Sgomberato l’ex Consorzio Denunciati 24 disperati

7 Aprile 2016

Operazione di controllo nei capannoni e nei ruderi dopo le proteste dei residenti Il sindaco: la proprietà deve murare gli accessi. Blasioli: servono altri interventi

PESCARA. Erano in 24, ieri mattina, accampati nell’ex Consorzio agrario di via Monte Camicia, a un passo da via del Circuito. Vivevano nel degrado, in mezzo ai ruderi cadenti e circondati dalle abitazioni della zona. Si tratta di un gruppo di disperati, con qualche italiano e quasi tutti stranieri, nessun bambino. Dopo le proteste dei residenti, nei fabbricati sono arrivati poliziotti, carabinieri, vigili urbani e 118 per sgomberare la zona: i 24 sono stati denunciati per invasione di edifici.

«È un’area diventata pericolosa anche per chi l’aveva scelta per viverci», dice il sindaco Pd Marco Alessandrini, autore il 31 marzo di un’ordinanza «per la tutela della pubblica incolumità». Secondo il sindaco, «in città purtroppo sono diverse le mete di disperati e senza fissa dimora, che cerchiamo di monitorare attraverso interventi mirati e segnalazioni alle associazioni. Ma non sempre questo tipo di intervento è possibile, perché non sempre questa utenza vuole farsi assistere. L’area privata dell’ex Consorzio agrario era in uno stato di grande degrado, che ci era stato segnalato più volte dalla cittadinanza.

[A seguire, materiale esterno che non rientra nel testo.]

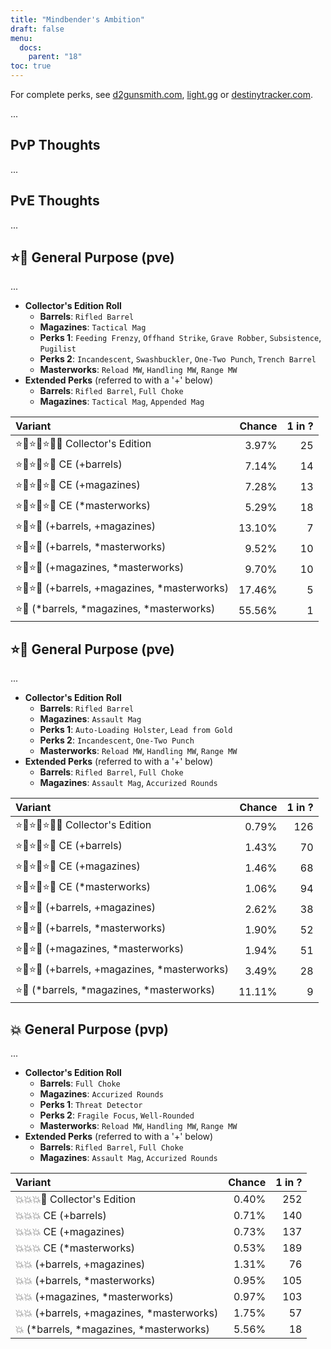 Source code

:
 ```yaml
---
title: "Mindbender's Ambition"
draft: false
menu:
  docs:
    parent: "18"
toc: true
---
```


For complete perks, see [d2gunsmith.com](https://d2gunsmith.com/w/1094005544), [light.gg](https://www.light.gg/db/items/1094005544) or [destinytracker.com](https://destinytracker.com/destiny-2/db/items/1094005544).

...

## PvP Thoughts

...

## PvE Thoughts

...

## ⭐👾 General Purpose (pve)

...

* **Collector's Edition Roll**
  * **Barrels**: `Rifled Barrel`
  * **Magazines**: `Tactical Mag`
  * **Perks 1**: `Feeding Frenzy`, `Offhand Strike`, `Grave Robber`, `Subsistence`, `Pugilist`
  * **Perks 2**: `Incandescent`, `Swashbuckler`, `One-Two Punch`, `Trench Barrel`
  * **Masterworks**: `Reload MW`, `Handling MW`, `Range MW`
* **Extended Perks** (referred to with a '+' below)
  * **Barrels**: `Rifled Barrel`, `Full Choke`
  * **Magazines**: `Tactical Mag`, `Appended Mag`

| Variant | Chance | 1 in ? |
|:-|-:|-:|
| ⭐👾⭐👾⭐👾🌟 Collector's Edition | 3.97% | 25 |
| ⭐👾⭐👾⭐👾 CE (+barrels) | 7.14% | 14 |
| ⭐👾⭐👾⭐👾 CE (+magazines) | 7.28% | 13 |
| ⭐👾⭐👾⭐👾 CE (*masterworks) | 5.29% | 18 |
| ⭐👾⭐👾 (+barrels, +magazines) | 13.10% | 7 |
| ⭐👾⭐👾 (+barrels, *masterworks) | 9.52% | 10 |
| ⭐👾⭐👾 (+magazines, *masterworks) | 9.70% | 10 |
| ⭐👾⭐👾 (+barrels, +magazines, *masterworks) | 17.46% | 5 |
| ⭐👾 (*barrels, *magazines, *masterworks) | 55.56% | 1 |

## ⭐👾 General Purpose (pve)

...

* **Collector's Edition Roll**
  * **Barrels**: `Rifled Barrel`
  * **Magazines**: `Assault Mag`
  * **Perks 1**: `Auto-Loading Holster`, `Lead from Gold`
  * **Perks 2**: `Incandescent`, `One-Two Punch`
  * **Masterworks**: `Reload MW`, `Handling MW`, `Range MW`
* **Extended Perks** (referred to with a '+' below)
  * **Barrels**: `Rifled Barrel`, `Full Choke`
  * **Magazines**: `Assault Mag`, `Accurized Rounds`

| Variant | Chance | 1 in ? |
|:-|-:|-:|
| ⭐👾⭐👾⭐👾🌟 Collector's Edition | 0.79% | 126 |
| ⭐👾⭐👾⭐👾 CE (+barrels) | 1.43% | 70 |
| ⭐👾⭐👾⭐👾 CE (+magazines) | 1.46% | 68 |
| ⭐👾⭐👾⭐👾 CE (*masterworks) | 1.06% | 94 |
| ⭐👾⭐👾 (+barrels, +magazines) | 2.62% | 38 |
| ⭐👾⭐👾 (+barrels, *masterworks) | 1.90% | 52 |
| ⭐👾⭐👾 (+magazines, *masterworks) | 1.94% | 51 |
| ⭐👾⭐👾 (+barrels, +magazines, *masterworks) | 3.49% | 28 |
| ⭐👾 (*barrels, *magazines, *masterworks) | 11.11% | 9 |

## 💥 General Purpose (pvp)

...

* **Collector's Edition Roll**
  * **Barrels**: `Full Choke`
  * **Magazines**: `Accurized Rounds`
  * **Perks 1**: `Threat Detector`
  * **Perks 2**: `Fragile Focus`, `Well-Rounded`
  * **Masterworks**: `Reload MW`, `Handling MW`, `Range MW`
* **Extended Perks** (referred to with a '+' below)
  * **Barrels**: `Rifled Barrel`, `Full Choke`
  * **Magazines**: `Assault Mag`, `Accurized Rounds`

| Variant | Chance | 1 in ? |
|:-|-:|-:|
| 💥💥💥🌟 Collector's Edition | 0.40% | 252 |
| 💥💥💥 CE (+barrels) | 0.71% | 140 |
| 💥💥💥 CE (+magazines) | 0.73% | 137 |
| 💥💥💥 CE (*masterworks) | 0.53% | 189 |
| 💥💥 (+barrels, +magazines) | 1.31% | 76 |
| 💥💥 (+barrels, *masterworks) | 0.95% | 105 |
| 💥💥 (+magazines, *masterworks) | 0.97% | 103 |
| 💥💥 (+barrels, +magazines, *masterworks) | 1.75% | 57 |
| 💥 (*barrels, *magazines, *masterworks) | 5.56% | 18 |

Abbiamo chiesto al proprietario di provvedere a chiudere i varchi di un’area per raggiungere la quale la recinzione era stata violata ripetutamente».

«Un intervento che mette lo stop a un’emergenza ciclica notevolmente peggiorata fino a diventare una bomba sociale», commenta il presidente Pd del consiglio comunale Antonio Blasioli, «gli occupanti nei mesi scorsi hanno rotto le recinzioni per trovare ricovero all’interno: non solo nei capannoni lato fiume, ma anche nello stabile di via del Circuito. Sono stato sul posto», dice Blasioli, «e ho trovato una condizione davvero al limite della dignità e decenza, su cui era indispensabile intervenire. Malgrado negli anni i residenti abbiano tollerato questa difficile convivenza, negli ultimi tempi c’è stato un incremento in negativo delle frequentazioni, divenute tali da essere un rischio per l’incolumità pubblica degli stessi frequentatori, oltre che dei residenti. Non si trattava solo di un ricovero abusivo, ma di persone che hanno esasperato un intero rione, compiendo furti, atti osceni in luogo pubblico e accendendo fuochi tra le sterpaglie. Occorre intervenire anche su altre strutture in abbandono della città. Con l’ausilio del Servizio edilizia si potrebbe fotografare l’esistente volumetrico, in modo da chiedere ai proprietari dei siti dismessi di intervenire».